Fig. 1.

Novel Wnt agonists are inducers of β-cell proliferation. (A) Chemical structures of 5-thiophene pyrimidines. (B) Dose-dependent effects of 1a on β-cell proliferation. Relative luminescence unit (RLU) was measured by CellTiter-Glo assay after 7-day incubation of growth-arrested R7T1 β cells with 1a, which was added at day 0 and refreshed at day 4; experiments were performed in quadruplicate. All data in this paper are presented as mean ± SD, unless otherwise specified. (C) Dose-dependent effects of 1a on the activation of Super (8X) TOPFlash reporter. HEK293 cells transfected with Super (8X) TOPFlash reporter were treated with 1a at the indicated concentrations 24 h after transfection. Luciferase activity was measured 48 h after compound treatment. (D and E) The proliferative effect of 1a on rat primary β cells. (D) After incubation for 72 h with 2 μM 1a, replicating β cells were identified by double-immunofluorescence staining by using anti-C-peptide antibody to mark β cells (green) and antibody against Ki-67, a proliferation marker (red). Nuclear DNA was stained with DAPI (blue). (Scale bar, 10 μm.) (E) The percentage of Ki-67-positive cells of all C-peptide-positive cells, which corresponds to the fraction of replicating β cells. The number of proliferating primary β cells increased after incubation for 72 h in the presence of 2 μM 1a compared with DMSO control: 1a at 2 μM increases the replicating β cells ≈2-fold. (F) Compound 1a stimulates the translocation of β-catenin into the nucleus.

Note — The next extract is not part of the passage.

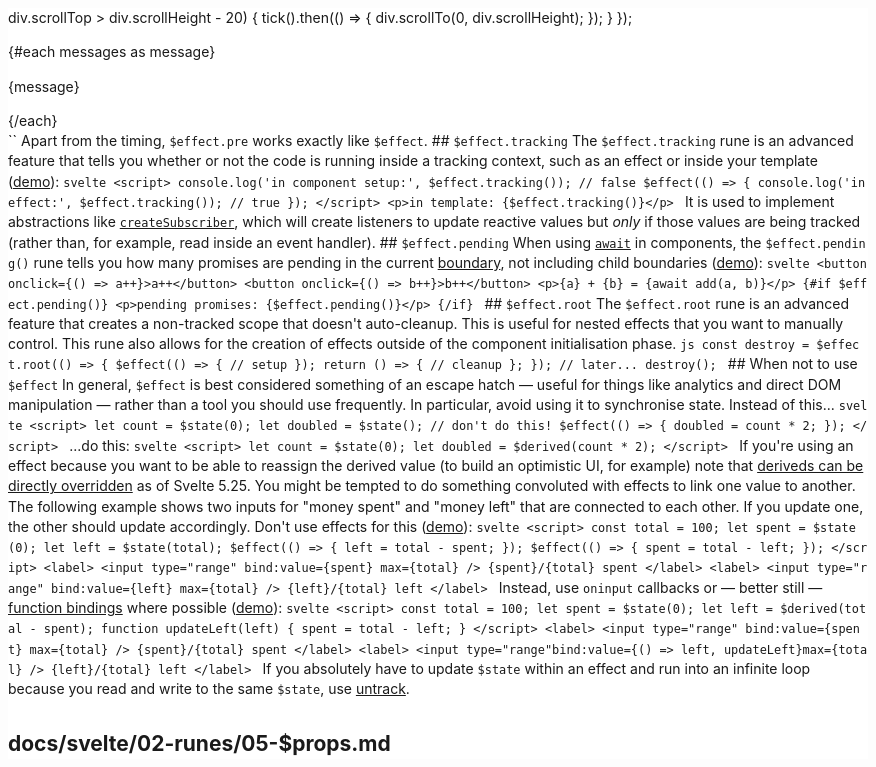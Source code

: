 div.scrollTop > div.scrollHeight - 20) { tick().then(() => { div.scrollTo(0, div.scrollHeight); }); } }); </script> <div bind:this={div}> {#each messages as message} <p>{message}</p> {/each} </div> `` Apart from the timing, `$effect.pre` works exactly like `$effect`. ## `$effect.tracking` The `$effect.tracking` rune is an advanced feature that tells you whether or not the code is running inside a tracking context, such as an effect or inside your template ([demo](/REMOVED)): `svelte <script> console.log('in component setup:', $effect.tracking()); // false $effect(() => { console.log('in effect:', $effect.tracking()); // true }); </script> <p>in template: {$effect.tracking()}</p> ` It is used to implement abstractions like [`createSubscriber`](/docs/svelte/svelte-reactivity#createSubscriber), which will create listeners to update reactive values but _only_ if those values are being tracked (rather than, for example, read inside an event handler). ## `$effect.pending` When using [`await`](await-expressions) in components, the `$effect.pending()` rune tells you how many promises are pending in the current [boundary](svelte-boundary), not including child boundaries ([demo](/REMOVED)): `svelte <button onclick={() => a++}>a++</button> <button onclick={() => b++}>b++</button> <p>{a} + {b} = {await add(a, b)}</p> {#if $effect.pending()} <p>pending promises: {$effect.pending()}</p> {/if} ` ## `$effect.root` The `$effect.root` rune is an advanced feature that creates a non-tracked scope that doesn't auto-cleanup. This is useful for nested effects that you want to manually control. This rune also allows for the creation of effects outside of the component initialisation phase. `js const destroy = $effect.root(() => { $effect(() => { // setup }); return () => { // cleanup }; }); // later... destroy(); ` ## When not to use `$effect` In general, `$effect` is best considered something of an escape hatch — useful for things like analytics and direct DOM manipulation — rather than a tool you should use frequently. In particular, avoid using it to synchronise state. Instead of this... `svelte <script> let count = $state(0); let doubled = $state(); // don't do this! $effect(() => { doubled = count * 2; }); </script> ` ...do this: `svelte <script> let count = $state(0); let doubled = $derived(count * 2); </script> ` If you're using an effect because you want to be able to reassign the derived value (to build an optimistic UI, for example) note that [deriveds can be directly overridden]($derived#Overriding-derived-values) as of Svelte 5.25. You might be tempted to do something convoluted with effects to link one value to another. The following example shows two inputs for "money spent" and "money left" that are connected to each other. If you update one, the other should update accordingly. Don't use effects for this ([demo](/REMOVED)): `svelte <script> const total = 100; let spent = $state(0); let left = $state(total); $effect(() => { left = total - spent; }); $effect(() => { spent = total - left; }); </script> <label> <input type="range" bind:value={spent} max={total} /> {spent}/{total} spent </label> <label> <input type="range" bind:value={left} max={total} /> {left}/{total} left </label> ` Instead, use `oninput` callbacks or — better still — [function bindings](bind#Function-bindings) where possible ([demo](/REMOVED)): `svelte <script> const total = 100; let spent = $state(0); let left = $derived(total - spent); function updateLeft(left) { spent = total - left; } </script> <label> <input type="range" bind:value={spent} max={total} /> {spent}/{total} spent </label> <label> <input type="range"bind:value={() => left, updateLeft}max={total} /> {left}/{total} left </label> ` If you absolutely have to update `$state` within an effect and run into an infinite loop because you read and write to the same `$state`, use [untrack](svelte#untrack).

## docs/svelte/02-runes/05-$props.md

Nuclear β-catenin accumulation (green arrows) was increased in 10 μM 1a-treated HEK293 cells; in DMSO-treated control cells, β-catenin staining is weak and appears to concentrate at the cell surface. (G) 1a-stimulated β-cell proliferation was abolished by the Wnt signaling antagonist Sulindac. R7T1 cells were treated with 10 μM 1a, 60 μM Sulindac, or 1 μM 2a as indicated in the figure. CellTiter-Glo activity was measured 7 days after compound treatment.